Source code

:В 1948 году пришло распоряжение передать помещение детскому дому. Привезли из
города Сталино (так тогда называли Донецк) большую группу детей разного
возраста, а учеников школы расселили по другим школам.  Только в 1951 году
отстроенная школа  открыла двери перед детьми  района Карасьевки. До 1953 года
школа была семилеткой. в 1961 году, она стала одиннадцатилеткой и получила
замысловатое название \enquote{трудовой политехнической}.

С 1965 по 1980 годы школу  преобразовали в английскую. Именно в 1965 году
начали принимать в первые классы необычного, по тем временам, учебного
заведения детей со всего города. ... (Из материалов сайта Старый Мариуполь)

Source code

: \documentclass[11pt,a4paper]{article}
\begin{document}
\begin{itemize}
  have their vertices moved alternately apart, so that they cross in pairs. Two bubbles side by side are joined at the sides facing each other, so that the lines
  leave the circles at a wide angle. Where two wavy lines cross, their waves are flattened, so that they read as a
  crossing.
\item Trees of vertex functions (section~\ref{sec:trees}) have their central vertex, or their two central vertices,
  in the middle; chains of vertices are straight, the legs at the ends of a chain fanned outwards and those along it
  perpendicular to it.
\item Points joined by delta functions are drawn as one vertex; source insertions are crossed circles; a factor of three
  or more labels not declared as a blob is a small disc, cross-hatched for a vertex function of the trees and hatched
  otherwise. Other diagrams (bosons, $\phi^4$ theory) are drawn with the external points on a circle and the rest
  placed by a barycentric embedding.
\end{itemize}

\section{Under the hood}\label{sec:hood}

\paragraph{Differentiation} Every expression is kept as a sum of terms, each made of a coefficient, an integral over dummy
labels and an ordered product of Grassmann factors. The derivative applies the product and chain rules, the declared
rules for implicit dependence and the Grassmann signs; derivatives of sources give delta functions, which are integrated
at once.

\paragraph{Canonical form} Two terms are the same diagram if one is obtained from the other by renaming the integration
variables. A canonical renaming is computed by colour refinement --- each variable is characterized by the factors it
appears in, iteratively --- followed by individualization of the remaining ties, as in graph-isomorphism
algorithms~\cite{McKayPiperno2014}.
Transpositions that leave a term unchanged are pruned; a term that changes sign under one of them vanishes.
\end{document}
......
→ YOUR GOAL: Return the data in full, exactly as it appears above.

→ EXERCISE RESULT:
Source code

:В 1948 году пришло распоряжение передать помещение детскому дому. Привезли из
города Сталино (так тогда называли Донецк) большую группу детей разного
возраста, а учеников школы расселили по другим школам.  Только в 1951 году
отстроенная школа  открыла двери перед детьми  района Карасьевки. До 1953 года
школа была семилеткой. в 1961 году, она стала одиннадцатилеткой и получила
замысловатое название \enquote{трудовой политехнической}.

С 1965 по 1980 годы школу  преобразовали в английскую. Именно в 1965 году
начали принимать в первые классы необычного, по тем временам, учебного
заведения детей со всего города. ... (Из материалов сайта Старый Мариуполь)

Source code

: \documentclass[11pt,a4paper]{article}
\begin{document}
\begin{itemize}
  have their vertices moved alternately apart, so that they cross in pairs. Two bubbles side by side are joined at the sides facing each other, so that the lines
  leave the circles at a wide angle. Where two wavy lines cross, their waves are flattened, so that they read as a
  crossing.
\item Trees of vertex functions (section~\ref{sec:trees}) have their central vertex, or their two central vertices,
  in the middle; chains of vertices are straight, the legs at the ends of a chain fanned outwards and those along it
  perpendicular to it.
\item Points joined by delta functions are drawn as one vertex; source insertions are crossed circles; a factor of three
  or more labels not declared as a blob is a small disc, cross-hatched for a vertex function of the trees and hatched
  otherwise. Other diagrams (bosons, $\phi^4$ theory) are drawn with the external points on a circle and the rest
  placed by a barycentric embedding.
\end{itemize}

\section{Under the hood}\label{sec:hood}

\paragraph{Differentiation} Every expression is kept as a sum of terms, each made of a coefficient, an integral over dummy
labels and an ordered product of Grassmann factors. The derivative applies the product and chain rules, the declared
rules for implicit dependence and the Grassmann signs; derivatives of sources give delta functions, which are integrated
at once.

\paragraph{Canonical form} Two terms are the same diagram if one is obtained from the other by renaming the integration
variables. A canonical renaming is computed by colour refinement --- each variable is characterized by the factors it
appears in, iteratively --- followed by individualization of the remaining ties, as in graph-isomorphism
algorithms~\cite{McKayPiperno2014}.
Transpositions that leave a term unchanged are pruned; a term that changes sign under one of them vanishes.
\end{document}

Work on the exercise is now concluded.